[Collected data]
== Segment start ==
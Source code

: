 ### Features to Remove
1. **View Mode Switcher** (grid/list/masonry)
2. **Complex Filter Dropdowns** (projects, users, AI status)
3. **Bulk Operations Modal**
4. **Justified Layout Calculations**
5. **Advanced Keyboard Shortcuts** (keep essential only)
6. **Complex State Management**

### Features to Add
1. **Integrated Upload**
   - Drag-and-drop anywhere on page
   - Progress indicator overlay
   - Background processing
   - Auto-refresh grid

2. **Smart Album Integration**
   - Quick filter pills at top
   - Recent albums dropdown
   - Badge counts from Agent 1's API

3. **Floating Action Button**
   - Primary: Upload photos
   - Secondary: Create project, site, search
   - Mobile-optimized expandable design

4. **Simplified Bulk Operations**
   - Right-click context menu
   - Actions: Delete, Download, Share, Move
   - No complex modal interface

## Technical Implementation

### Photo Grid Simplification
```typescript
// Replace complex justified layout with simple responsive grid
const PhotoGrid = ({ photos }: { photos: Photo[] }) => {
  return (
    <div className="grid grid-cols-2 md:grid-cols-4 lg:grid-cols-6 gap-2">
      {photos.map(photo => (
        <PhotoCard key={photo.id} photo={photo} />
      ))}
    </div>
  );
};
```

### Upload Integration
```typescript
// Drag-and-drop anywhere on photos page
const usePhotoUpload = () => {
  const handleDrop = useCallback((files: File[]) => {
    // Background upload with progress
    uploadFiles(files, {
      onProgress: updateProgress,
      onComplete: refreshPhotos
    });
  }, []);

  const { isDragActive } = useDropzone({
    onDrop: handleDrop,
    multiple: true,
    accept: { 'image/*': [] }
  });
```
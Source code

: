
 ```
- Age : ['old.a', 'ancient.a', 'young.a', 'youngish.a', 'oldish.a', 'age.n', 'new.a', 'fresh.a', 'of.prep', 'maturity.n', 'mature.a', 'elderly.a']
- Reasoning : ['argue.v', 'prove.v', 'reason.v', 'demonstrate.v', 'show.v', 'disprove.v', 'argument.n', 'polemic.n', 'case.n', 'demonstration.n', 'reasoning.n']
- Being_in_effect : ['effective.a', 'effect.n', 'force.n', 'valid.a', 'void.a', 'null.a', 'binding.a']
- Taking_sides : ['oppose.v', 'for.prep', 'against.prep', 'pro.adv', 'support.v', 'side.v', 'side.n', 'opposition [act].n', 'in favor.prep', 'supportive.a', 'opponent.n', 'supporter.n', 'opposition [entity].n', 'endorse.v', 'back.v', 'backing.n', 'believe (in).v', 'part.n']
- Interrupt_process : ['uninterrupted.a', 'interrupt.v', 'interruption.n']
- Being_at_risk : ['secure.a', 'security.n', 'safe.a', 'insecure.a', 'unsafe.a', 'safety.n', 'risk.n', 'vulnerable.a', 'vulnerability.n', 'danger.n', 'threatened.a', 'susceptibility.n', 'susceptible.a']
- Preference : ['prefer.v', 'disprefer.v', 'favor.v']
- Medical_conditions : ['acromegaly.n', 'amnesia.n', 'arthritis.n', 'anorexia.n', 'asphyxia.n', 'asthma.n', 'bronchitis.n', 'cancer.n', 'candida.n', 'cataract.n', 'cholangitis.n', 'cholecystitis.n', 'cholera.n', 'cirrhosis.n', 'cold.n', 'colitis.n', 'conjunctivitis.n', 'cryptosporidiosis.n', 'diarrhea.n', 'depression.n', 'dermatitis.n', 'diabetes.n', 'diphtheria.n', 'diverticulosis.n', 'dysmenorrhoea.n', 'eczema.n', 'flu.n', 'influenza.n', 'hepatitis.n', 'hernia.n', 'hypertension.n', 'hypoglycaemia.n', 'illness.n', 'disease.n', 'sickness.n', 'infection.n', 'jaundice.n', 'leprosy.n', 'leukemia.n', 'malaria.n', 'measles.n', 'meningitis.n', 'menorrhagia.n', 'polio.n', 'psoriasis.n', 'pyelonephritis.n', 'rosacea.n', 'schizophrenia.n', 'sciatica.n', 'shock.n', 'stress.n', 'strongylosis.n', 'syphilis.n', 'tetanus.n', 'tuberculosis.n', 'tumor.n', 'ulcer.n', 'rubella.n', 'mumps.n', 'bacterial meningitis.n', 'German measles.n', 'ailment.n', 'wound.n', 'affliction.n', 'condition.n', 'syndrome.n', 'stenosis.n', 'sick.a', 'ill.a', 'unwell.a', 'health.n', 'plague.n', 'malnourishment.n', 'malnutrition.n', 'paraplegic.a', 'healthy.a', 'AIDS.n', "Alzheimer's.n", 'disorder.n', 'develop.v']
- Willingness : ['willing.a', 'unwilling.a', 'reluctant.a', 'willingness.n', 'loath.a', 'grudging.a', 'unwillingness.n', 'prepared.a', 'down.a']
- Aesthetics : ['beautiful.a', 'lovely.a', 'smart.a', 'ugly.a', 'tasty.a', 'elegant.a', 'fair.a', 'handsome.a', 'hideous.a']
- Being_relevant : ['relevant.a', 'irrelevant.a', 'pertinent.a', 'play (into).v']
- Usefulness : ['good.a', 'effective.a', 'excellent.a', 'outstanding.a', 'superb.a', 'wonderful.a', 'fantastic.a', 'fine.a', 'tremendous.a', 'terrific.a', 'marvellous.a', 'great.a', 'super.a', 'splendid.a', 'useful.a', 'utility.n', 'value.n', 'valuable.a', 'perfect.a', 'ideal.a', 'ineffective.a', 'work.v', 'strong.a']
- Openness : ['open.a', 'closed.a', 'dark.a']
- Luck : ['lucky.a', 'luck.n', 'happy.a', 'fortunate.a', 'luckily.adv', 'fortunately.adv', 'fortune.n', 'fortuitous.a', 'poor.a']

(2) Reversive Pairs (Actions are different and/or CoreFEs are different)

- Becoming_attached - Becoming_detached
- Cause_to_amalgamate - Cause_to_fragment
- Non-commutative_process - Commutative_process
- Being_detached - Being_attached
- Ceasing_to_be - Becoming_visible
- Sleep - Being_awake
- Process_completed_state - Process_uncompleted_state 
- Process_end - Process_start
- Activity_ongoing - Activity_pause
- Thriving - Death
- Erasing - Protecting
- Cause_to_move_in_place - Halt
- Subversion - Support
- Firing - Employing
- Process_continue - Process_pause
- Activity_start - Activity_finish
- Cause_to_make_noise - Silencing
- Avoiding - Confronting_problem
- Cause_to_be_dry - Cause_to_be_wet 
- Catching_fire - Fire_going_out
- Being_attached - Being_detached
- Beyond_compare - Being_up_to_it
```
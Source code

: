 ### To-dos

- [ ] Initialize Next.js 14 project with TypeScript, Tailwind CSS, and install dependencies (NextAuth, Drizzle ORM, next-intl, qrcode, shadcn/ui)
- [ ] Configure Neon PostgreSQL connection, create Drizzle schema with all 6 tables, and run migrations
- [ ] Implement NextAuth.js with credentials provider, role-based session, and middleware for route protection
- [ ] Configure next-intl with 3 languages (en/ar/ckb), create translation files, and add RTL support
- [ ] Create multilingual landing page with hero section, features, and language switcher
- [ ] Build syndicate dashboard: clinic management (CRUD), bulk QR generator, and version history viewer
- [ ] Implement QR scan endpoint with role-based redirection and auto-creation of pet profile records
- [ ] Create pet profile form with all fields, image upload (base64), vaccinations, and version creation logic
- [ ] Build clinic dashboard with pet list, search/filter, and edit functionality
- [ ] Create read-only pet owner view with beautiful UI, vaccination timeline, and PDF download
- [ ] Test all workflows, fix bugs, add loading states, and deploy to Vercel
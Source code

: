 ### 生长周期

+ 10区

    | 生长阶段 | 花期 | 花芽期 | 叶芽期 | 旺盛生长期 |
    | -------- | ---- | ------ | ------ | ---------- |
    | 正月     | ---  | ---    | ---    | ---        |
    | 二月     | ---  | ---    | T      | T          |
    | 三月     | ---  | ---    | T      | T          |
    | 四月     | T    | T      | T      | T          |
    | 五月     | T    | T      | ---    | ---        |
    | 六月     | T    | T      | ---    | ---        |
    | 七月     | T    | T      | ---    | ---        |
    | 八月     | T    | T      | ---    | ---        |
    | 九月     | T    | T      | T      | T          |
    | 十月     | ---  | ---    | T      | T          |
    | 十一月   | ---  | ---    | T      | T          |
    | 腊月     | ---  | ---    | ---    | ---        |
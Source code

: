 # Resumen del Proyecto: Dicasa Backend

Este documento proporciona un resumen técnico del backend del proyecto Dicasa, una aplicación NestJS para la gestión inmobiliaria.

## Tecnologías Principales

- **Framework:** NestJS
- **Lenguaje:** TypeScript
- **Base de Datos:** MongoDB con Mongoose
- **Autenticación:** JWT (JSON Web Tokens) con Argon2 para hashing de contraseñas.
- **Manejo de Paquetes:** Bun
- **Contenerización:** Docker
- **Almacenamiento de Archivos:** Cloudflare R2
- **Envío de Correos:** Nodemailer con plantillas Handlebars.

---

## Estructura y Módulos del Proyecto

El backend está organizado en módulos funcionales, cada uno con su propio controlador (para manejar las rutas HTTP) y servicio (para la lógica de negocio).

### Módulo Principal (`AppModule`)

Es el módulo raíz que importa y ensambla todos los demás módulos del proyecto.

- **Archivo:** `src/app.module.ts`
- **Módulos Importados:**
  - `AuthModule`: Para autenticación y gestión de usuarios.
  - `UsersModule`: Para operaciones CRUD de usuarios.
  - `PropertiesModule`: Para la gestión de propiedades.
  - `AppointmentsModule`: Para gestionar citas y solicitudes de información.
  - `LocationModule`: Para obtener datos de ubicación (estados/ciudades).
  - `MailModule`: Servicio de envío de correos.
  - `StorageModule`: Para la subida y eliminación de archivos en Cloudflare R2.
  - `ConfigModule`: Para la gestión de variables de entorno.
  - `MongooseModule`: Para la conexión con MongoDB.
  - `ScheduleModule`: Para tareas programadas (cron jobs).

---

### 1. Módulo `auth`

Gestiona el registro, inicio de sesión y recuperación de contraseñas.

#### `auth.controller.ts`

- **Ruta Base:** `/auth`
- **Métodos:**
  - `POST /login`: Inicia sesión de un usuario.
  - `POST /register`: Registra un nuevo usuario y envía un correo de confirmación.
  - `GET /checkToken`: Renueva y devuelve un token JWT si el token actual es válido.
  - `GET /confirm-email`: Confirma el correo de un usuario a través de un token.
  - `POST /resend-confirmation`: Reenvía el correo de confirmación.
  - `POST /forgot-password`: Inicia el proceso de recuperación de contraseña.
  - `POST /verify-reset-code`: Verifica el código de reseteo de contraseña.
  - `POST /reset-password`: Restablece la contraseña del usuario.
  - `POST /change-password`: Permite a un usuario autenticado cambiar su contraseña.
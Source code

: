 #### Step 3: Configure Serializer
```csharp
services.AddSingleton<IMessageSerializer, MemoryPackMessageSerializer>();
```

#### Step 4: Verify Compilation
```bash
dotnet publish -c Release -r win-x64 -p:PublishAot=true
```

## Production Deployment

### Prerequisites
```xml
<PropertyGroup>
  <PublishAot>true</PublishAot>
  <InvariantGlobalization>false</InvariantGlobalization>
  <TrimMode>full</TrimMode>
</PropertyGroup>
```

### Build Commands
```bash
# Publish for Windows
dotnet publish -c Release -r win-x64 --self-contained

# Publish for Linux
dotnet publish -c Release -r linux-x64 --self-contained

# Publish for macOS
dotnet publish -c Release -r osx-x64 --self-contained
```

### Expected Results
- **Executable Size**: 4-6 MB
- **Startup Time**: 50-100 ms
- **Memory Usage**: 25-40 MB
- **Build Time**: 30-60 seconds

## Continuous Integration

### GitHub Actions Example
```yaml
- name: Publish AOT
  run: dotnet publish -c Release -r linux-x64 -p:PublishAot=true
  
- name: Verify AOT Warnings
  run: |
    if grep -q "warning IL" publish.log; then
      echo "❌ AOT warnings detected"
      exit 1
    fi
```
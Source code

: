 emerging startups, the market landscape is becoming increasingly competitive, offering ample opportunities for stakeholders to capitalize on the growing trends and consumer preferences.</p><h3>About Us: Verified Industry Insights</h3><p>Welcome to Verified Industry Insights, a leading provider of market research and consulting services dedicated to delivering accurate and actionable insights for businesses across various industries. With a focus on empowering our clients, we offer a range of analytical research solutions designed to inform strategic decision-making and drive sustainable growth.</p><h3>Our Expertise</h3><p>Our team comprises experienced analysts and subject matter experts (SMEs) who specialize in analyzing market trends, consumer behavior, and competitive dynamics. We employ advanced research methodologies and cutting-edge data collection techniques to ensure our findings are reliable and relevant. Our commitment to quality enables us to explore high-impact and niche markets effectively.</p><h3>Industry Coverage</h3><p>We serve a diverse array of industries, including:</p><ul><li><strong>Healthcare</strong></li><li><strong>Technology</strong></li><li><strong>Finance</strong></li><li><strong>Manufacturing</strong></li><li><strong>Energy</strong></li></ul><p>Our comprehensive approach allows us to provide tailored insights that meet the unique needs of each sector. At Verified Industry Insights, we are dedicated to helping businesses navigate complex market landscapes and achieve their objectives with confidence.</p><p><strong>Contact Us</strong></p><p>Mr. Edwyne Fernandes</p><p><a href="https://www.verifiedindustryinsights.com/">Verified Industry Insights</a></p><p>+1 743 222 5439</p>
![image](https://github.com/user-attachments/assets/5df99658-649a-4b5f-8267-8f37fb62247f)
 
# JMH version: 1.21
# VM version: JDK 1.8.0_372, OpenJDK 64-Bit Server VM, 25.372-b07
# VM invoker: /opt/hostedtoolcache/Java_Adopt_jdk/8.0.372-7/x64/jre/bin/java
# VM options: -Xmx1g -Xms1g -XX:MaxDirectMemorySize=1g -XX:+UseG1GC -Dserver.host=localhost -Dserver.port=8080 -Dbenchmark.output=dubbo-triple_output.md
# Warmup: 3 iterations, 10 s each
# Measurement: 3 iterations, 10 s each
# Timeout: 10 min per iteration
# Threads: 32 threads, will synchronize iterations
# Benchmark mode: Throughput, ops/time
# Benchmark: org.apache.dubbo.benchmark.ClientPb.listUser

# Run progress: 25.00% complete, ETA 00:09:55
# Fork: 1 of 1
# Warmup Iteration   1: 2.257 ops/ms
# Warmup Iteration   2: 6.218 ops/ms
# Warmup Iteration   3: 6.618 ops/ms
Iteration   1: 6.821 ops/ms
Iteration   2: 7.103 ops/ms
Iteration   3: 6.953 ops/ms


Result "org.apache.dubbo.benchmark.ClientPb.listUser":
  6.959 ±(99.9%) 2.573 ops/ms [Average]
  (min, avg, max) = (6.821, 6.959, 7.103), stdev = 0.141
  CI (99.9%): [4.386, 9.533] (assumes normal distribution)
== Segment end ==
* _Directions_:
If a line in the records includes the string "Actions", copy it.

* _Response area_:
   - Actions: Delete, Download, Share, Move
(2) Reversive Pairs (Actions are different and/or CoreFEs are different)
### GitHub Actions Example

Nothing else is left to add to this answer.